Le voyage des premiers humains vers l’Australie est un des événements les plus importants de l’histoire, au moins aussi important que le voyage de Christophe Colomb vers l’Amérique ou l’expédition d’Apollo 11 vers la Lune. […]

L’instant où le premier chasseur-cueilleur posa le pied sur une plage australienne fut le moment où l’Homo sapiens se hissa à l’échelon supérieur de la chaîne alimentaire […], puis devint l’espèce la plus redoutable dans les annales de la planète Terre. 

Jusque-là, les hommes avaient manifesté des adaptations et des comportements novateurs, mais leur effet sur l’environnement était demeuré négligeable. Ils avaient remarquablement réussi à s’aventurer dans de nouveaux habitats et à s’y installer, mais ils ne les avaient pas radicalement changés. Les colons de l’Australie ou, plus exactement, ses conquérants, ne se contentèrent pas de s’adapter : ils transformèrent l’écosystème australien au point de le rendre méconnaissable.

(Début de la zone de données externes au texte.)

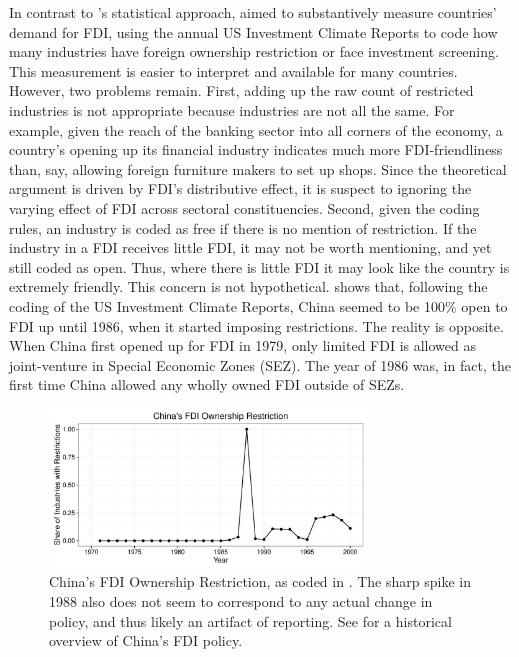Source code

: In contrast to \citet{Pinto2013}'s statistical approach, \citet{Pandya2014, Pandya2016} aimed to substantively measure countries' demand for FDI, using the annual US Investment Climate Reports to code how many industries have foreign ownership restriction or face investment screening. This measurement is easier to interpret and available for many countries. However, two problems remain. First, adding up the raw count of restricted industries is not appropriate because industries are not all the same. For example, given the reach of the banking sector into all corners of the economy, a country's opening up its financial industry indicates much more FDI-friendliness than, say, allowing foreign furniture makers to set up shops. Since the theoretical argument is driven by FDI's distributive effect, it is suspect to ignoring the varying effect of FDI across sectoral constituencies. Second, given the coding rules, an industry is coded as free if there is no mention of restriction. If the industry in a FDI receives little FDI, it may not be worth mentioning, and yet still coded as open. Thus, where there is little FDI it may look like the country is extremely friendly. This concern is not hypothetical.  shows that, following the coding of the US Investment Climate Reports, China seemed to be 100\% open to FDI up until 1986, when it started imposing restrictions. The reality is opposite. When China first opened up for FDI in 1979, only limited FDI is allowed as joint-venture in Special Economic Zones (SEZ). The year of 1986 was, in fact, the first time China allowed any wholly owned FDI outside of SEZs.

\begin{figure}[!ht]
\centering
\includegraphics[width=0.75\textwidth,keepaspectratio]{../figure/china_fdi_restriction}
\caption{China's FDI Ownership Restriction, as coded in \citet{Pandya2010}. The sharp spike in 1988 also does not seem to correspond to any actual change in policy, and thus likely an artifact of reporting. See \citet{Zebregs2002} for a historical overview of China's FDI policy.}
\label{fig:china_fdi_restriction}
\end{figure}

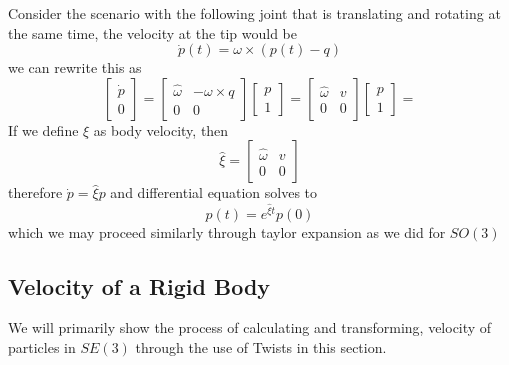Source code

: \documentclass[letterpaper]{article}
\begin{document}
Consider the scenario with the following joint that is translating and
rotating at the same time, the velocity at the tip would be
\begin{equation*}
    \dot{p}(t) = \omega \times (p(t) - q)
\end{equation*}
we can rewrite this as
\begin{equation*}
  \begin{bmatrix}
    \dot{p} \\ 0
  \end{bmatrix} = 
  \begin{bmatrix}
    \widehat{\omega} & -\omega \times q \\ 0 & 0
  \end{bmatrix}
  \begin{bmatrix}
    p \\ 1  
  \end{bmatrix} = 
  \begin{bmatrix}
    \widehat{\omega} & v \\ 0 & 0
  \end{bmatrix}
  \begin{bmatrix}
    p \\ 1  
  \end{bmatrix} = 
\end{equation*}
If we define $\xi$ as body velocity, then
\begin{equation*}
  \widehat{\xi} = \begin{bmatrix}
    \widehat{\omega} & v \\ 0 & 0
  \end{bmatrix}
\end{equation*}
therefore $\dot{p} = \widehat{\xi} p$ and differential equation solves to
\begin{equation*}
  p(t) = e^{\widehat{\xi}t}p(0)
\end{equation*}
which we may proceed similarly through taylor expansion as we did for $SO(3)$

\subsection{Velocity of a Rigid Body}
We will primarily show the process of calculating and transforming, 
velocity of particles in $SE(3)$ through the use of Twists in this section.
\end{document}
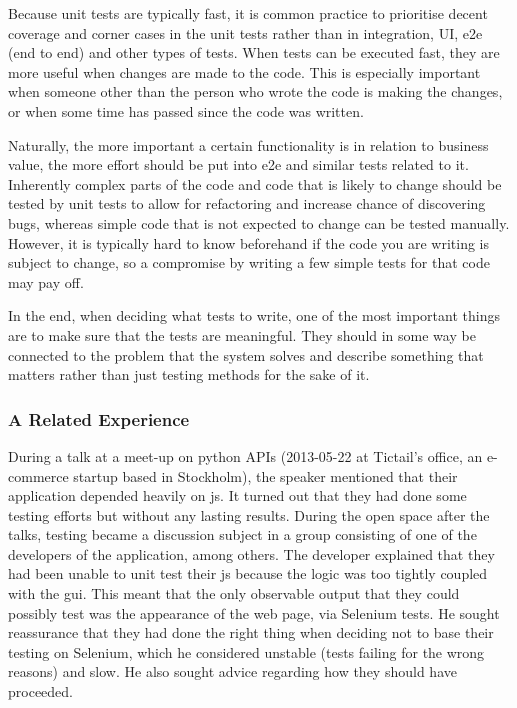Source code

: \documentclass[11pt]{article}
\begin{document}
Because unit tests are typically fast, it is common practice to prioritise decent coverage and corner cases in the unit tests rather than in integration, UI, e2e (end to end) and other types of tests. When tests can be executed fast, they are more useful when changes are made to the code. This is especially important when someone other than the person who wrote the code is making the changes, or when some time has passed since the code was written. \cite[questions~22-24]{Stenmark} %

Naturally, the more important a certain functionality is in relation to business value, the more effort should be put into e2e and similar tests related to it. Inherently complex parts of the code and code that is likely to change should be tested by unit tests to allow for refactoring and increase chance of discovering bugs, whereas simple code that is not expected to change can be tested manually. However, it is typically hard to know beforehand if the code you are writing is subject to change, so a compromise by writing a few simple tests for that code may pay off. \cite[questions~28-29 and 33]{Stenmark}

In the end, when deciding what tests to write, one of the most important things are to make sure that the tests are meaningful. They should in some way be connected to the problem that the system solves and describe something that matters rather than just testing methods for the sake of it. \cite[questions~17-18]{Ahnve}

\subsubsection{A Related Experience}
\label{subsec:openspace}

During a talk at a meet-up on python APIs (2013-05-22 at Tictail's office, an e-commerce startup based in Stockholm), the speaker mentioned that their application depended heavily on \gls{js}. It turned out that they had done some testing efforts but without any lasting results. During the open space after the talks, testing became a discussion subject in a group consisting of one of the developers of the application, among others. The developer explained that they had been unable to unit test their \gls{js} because the logic was too tightly coupled with the \gls{gui}. This meant that the only observable output that they could possibly test was the appearance of the web page, via Selenium tests. He sought reassurance that they had done the right thing when deciding not to base their testing on Selenium, which he considered unstable (tests failing for the wrong reasons) and slow. He also sought advice regarding how they should have proceeded.
\end{document}
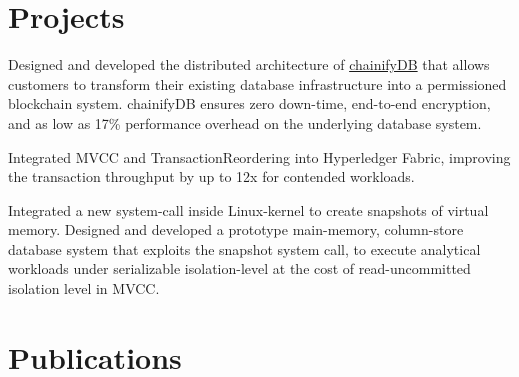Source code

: \documentclass[]{deedy-resume-openfont}
\begin{document}
\begin{minipage}[t]{0.67\textwidth}

\section{Projects}
Designed and developed the distributed architecture of \href{www.chainifydb.com}{chainifyDB} that allows customers to transform their existing database infrastructure into a permissioned 
blockchain system. chainifyDB ensures zero down-time, end-to-end encryption, and as low as 17\% performance overhead on the underlying database system.

\sectionsep

Integrated MVCC and TransactionReordering into Hyperledger Fabric, improving the transaction throughput by up to 12x for contended workloads.
\sectionsep

Integrated a new system-call inside Linux-kernel to create snapshots of virtual memory. Designed and developed a prototype main-memory, column-store database system that exploits the snapshot system call, to execute analytical workloads under serializable isolation-level at the cost of read-uncommitted isolation level in MVCC.


\section{Publications} 
\vspace*{0.8cm}
\renewcommand\refname{\vskip -1.5cm} %


\nocite{*}


\end{minipage} 
\end{document}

Les vagues effacèrent aussitôt la première empreinte de pied humain sur le sable d’une plage australienne. En revanche, avançant à l’intérieur des terres, les envahisseurs laissèrent une empreinte de pas différente, qui ne devait jamais être effacée. À mesure qu’ils progressèrent, ils découvrirent un étrange univers de créatures inconnues dont […] un lion marsupial aussi massif qu’un tigre moderne, qui était le plus gros prédateur du continent.[…]. Le diprotodon géant, wombat de deux tonnes et demie, écumait la forêt. […] Hormis les oiseaux et les reptiles, tous ces animaux étaient des marsupiaux […]. Quasiment inconnus en Afrique et en Asie, les mammifères marsupiaux étaient souverains en Australie. 

Presque tous ces géants disparurent en quelques milliers d’années […].

« Il est courant de nos jours d’expliquer tout et n’importe quoi par le changement climatique, mais la vérité c’est que le climat de la Terre n’est jamais au repos. Il est perpétuellement en mouvement. L’histoire s’est toujours déroulée sur fond de changement climatique.

Si l’extinction australienne était un événement isolé, nous pourrions accorder aux hommes le bénéfice du doute. Or, l’histoire donne de l’Homo sapiens l’image d’un serial killer écologique. »

Homo Sapiens : un désastre pour l'environnement ?

par Yuval Noah Harari, lu par Benoit

Les Amériques avaient été un grand laboratoire d’expérimentation de l’évolution, un espace où avaient évolué et prospéré des animaux et des végétaux inconnus en Afrique et en Asie.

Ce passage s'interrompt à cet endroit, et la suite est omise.